I thought you might rail against that. That's why I wrote:
"The DDX_Control function does something similar in the background.Point
being, that you've got runtime dependencies between discretely
distributable files."
****
How? I never had an issue with runtime dependencies with controls. Of course, it *is*
possible to create them, but it is easy to avoid creating these dependencies.
****
The dependency would be between a (for example) recently added CEdit
class in the exe that will try to attach to a EDIT control in a dlg
resource in a localised dll.
****
But how could that arise? It could only arise if there was a version skew between the
DLLs and the .exe, and that wouldn't happen except by accident, and, of course, this would
all be tested before release. It isn't rocket science to get this right. Version skew
merely demonstrates sloppy testing or deployment. Sure, I've had this happen during
development, but we apply thorough testing before release (in the one project we used
multiple resources, it was tested under every language. Today, I'd consider using either
a tool like appTranslator or writing a program that compared resource structures). If the
separate distribution of a DLL had some incompatible change, then this points out a
failure to handle version management. These are easily-solved administrative problems,
and given they have easy solutions, they should not preclude using a technology.
*****
You can call it sloppiness, unprofesionality, herecy and blasphemy, but
you've just highlighted how it can happen.
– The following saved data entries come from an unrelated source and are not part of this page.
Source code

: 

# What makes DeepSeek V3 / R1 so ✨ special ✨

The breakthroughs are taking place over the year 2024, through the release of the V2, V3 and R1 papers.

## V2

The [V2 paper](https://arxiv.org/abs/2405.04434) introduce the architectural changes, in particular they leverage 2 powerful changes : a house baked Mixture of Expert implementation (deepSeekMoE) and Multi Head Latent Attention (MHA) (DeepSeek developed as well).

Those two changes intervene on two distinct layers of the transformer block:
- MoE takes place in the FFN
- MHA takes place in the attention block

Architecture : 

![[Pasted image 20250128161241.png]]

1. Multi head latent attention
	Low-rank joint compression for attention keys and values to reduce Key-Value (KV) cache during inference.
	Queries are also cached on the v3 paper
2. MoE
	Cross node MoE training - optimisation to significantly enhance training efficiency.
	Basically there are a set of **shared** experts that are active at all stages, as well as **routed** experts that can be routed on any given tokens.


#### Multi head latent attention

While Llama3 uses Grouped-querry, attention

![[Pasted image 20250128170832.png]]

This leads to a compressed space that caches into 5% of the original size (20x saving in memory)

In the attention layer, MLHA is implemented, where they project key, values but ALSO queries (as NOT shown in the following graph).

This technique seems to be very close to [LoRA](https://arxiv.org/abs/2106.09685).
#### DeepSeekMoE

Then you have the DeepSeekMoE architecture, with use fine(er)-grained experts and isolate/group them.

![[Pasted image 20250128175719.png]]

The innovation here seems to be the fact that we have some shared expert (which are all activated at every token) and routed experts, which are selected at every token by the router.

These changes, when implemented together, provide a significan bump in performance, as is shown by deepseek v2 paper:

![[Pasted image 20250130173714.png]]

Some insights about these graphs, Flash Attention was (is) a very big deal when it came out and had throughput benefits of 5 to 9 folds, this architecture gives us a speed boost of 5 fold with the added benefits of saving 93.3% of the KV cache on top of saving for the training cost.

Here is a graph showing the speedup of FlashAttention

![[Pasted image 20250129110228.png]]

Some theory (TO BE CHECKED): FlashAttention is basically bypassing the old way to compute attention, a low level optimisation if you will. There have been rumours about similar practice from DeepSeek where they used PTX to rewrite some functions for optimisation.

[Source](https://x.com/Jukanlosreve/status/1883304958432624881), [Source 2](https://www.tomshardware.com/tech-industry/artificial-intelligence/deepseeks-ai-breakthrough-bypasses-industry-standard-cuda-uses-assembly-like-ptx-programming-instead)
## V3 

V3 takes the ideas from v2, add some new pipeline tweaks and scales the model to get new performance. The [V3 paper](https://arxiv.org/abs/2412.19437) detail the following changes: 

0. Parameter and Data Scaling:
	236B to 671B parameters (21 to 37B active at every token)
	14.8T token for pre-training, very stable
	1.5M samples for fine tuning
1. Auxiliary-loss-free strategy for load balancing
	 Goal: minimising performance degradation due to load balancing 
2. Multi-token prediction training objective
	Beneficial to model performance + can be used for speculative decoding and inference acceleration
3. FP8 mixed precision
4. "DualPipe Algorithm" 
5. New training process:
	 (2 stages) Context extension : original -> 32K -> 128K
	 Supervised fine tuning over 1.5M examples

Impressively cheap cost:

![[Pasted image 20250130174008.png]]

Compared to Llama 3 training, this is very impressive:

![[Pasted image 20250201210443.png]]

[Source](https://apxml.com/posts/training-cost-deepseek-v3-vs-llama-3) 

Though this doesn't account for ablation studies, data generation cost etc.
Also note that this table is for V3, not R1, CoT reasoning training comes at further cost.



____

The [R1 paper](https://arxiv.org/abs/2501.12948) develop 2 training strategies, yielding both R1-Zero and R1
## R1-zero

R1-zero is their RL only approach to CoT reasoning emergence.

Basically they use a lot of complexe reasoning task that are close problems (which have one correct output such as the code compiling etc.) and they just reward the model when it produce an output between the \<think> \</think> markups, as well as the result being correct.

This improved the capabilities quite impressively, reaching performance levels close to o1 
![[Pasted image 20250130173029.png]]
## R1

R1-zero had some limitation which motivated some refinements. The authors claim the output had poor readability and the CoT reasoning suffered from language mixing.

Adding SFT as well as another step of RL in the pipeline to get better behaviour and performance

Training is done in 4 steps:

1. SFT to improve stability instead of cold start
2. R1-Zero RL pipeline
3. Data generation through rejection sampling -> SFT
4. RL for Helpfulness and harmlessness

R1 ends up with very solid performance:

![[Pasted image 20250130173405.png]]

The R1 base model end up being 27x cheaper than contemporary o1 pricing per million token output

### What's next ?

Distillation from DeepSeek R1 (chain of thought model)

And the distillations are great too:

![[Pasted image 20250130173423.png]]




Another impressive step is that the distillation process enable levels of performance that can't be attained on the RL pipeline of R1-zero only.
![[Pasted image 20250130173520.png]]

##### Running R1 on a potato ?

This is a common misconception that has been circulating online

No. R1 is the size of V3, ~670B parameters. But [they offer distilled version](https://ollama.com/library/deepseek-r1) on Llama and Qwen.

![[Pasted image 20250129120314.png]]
And there's not much you can
do to prevent it. Now, tell me how you could get version skew when the
resources are in the same executable as the code?
Isn't it screamingly obvious? I have an English set of resources, a German set of
resources, a French set of resources, etc., and I failed to update all the languages
consistently. This can happen whether they are in a single resource segment or scattered
in several resource-only DLLs. It's an editing problem. Editing problems don't go away
because of how you partition your program.
****
(Note that I write****
executable rather than exe; it'd be perfectly valid to have both
contained in a dll, like an ocx. The problem I'm trying to get across is
that when you split the code and dependent resources across separate
files then the potential for mismatch can't be removed. When they're
contained in the same file then it takes some serious effort to dislodge
them. In which case someone is trying to break your program rather than
breaking it by accident).
No, it takes a failure to remember to update one or more of the languages. I got to the
point that in later projects, I loaded the captions for the controls (static, button,
etc.) from the STRINGTABLE so I had only one dialog resource, and one repository of
language information that was much more easily compared (that came about when I did a
project that had 35 dialogs, and I knew it would be unmaintainable if we had to support 35
dialogs in six languages. But supporting six STRINGTABLEs was much easier)
****
Joseph M. Newcomer [MVP]
Which you probably didn't read.
All of the debate seems to be over the "I don't want no stinkin' DLLs
in my product" which
I find to be profoundly unhealthy.
I don't know how you reach this conclusion. The argument is really "Do I
have to include dialog resources in a satellite dll?". The answer is
"No, you don't". And depending on your distribution regime it might make
sense not to do this.
****
There are two positions; "I don't want DLLs in my project, at all, ever" and "I have a
project where I want to do the localization on a per-executable image basis". The
confusion arises when the reason to not use external DLLs is simply because of a distaste
in using DLLs
****
But nobody said don't use dlls ever. Just that you don't have to use
them always. The title of the original post pretty much sums up the
issue. We're taking about resource dlls, not code dlls.
****
Back in Win16, I used resource-only DLLs to distribute a compressed database. In addition
to holding the database, it provided for localization. All that was required was some
simple management to make sure we didn't have a version skew.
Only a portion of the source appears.